[Task item] If a record below holds a picture, drop the picture and copy everything else exactly.
Material supplied section start
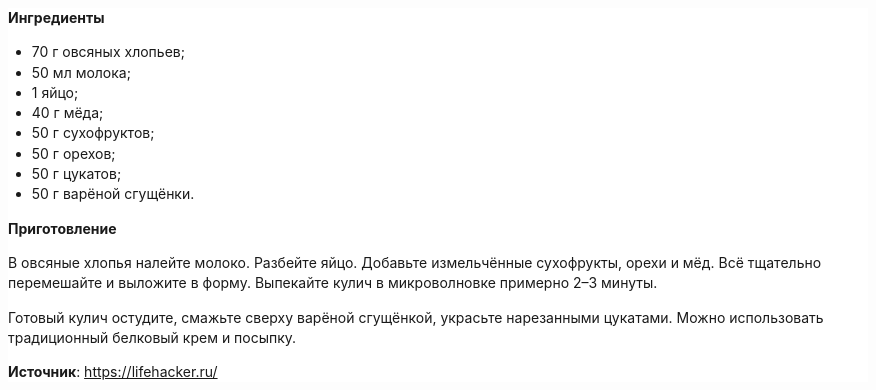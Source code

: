 **Ингредиенты**

- 70 г овсяных хлопьев;
- 50 мл молока;
- 1 яйцо;
- 40 г мёда;
- 50 г сухофруктов;
- 50 г орехов;
- 50 г цукатов;
- 50 г варёной сгущёнки.

**Приготовление**

В овсяные хлопья налейте молоко. Разбейте яйцо. Добавьте измельчённые сухофрукты, орехи и мёд. Всё тщательно перемешайте и выложите в форму. Выпекайте кулич в микроволновке примерно 2–3 минуты.

Готовый кулич остудите, смажьте сверху варёной сгущёнкой, украсьте нарезанными цукатами. Можно использовать традиционный белковый крем и посыпку.

**Источник**: https://lifehacker.ru/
Material supplied section end
[Exercise result]
Source code

: **Ингредиенты**

- 70 г овсяных хлопьев;
- 50 мл молока;
- 1 яйцо;
- 40 г мёда;
- 50 г сухофруктов;
- 50 г орехов;
- 50 г цукатов;
- 50 г варёной сгущёнки.

**Приготовление**

В овсяные хлопья налейте молоко. Разбейте яйцо. Добавьте измельчённые сухофрукты, орехи и мёд. Всё тщательно перемешайте и выложите в форму. Выпекайте кулич в микроволновке примерно 2–3 минуты.

Готовый кулич остудите, смажьте сверху варёной сгущёнкой, украсьте нарезанными цукатами. Можно использовать традиционный белковый крем и посыпку.

**Источник**: https://lifehacker.ru/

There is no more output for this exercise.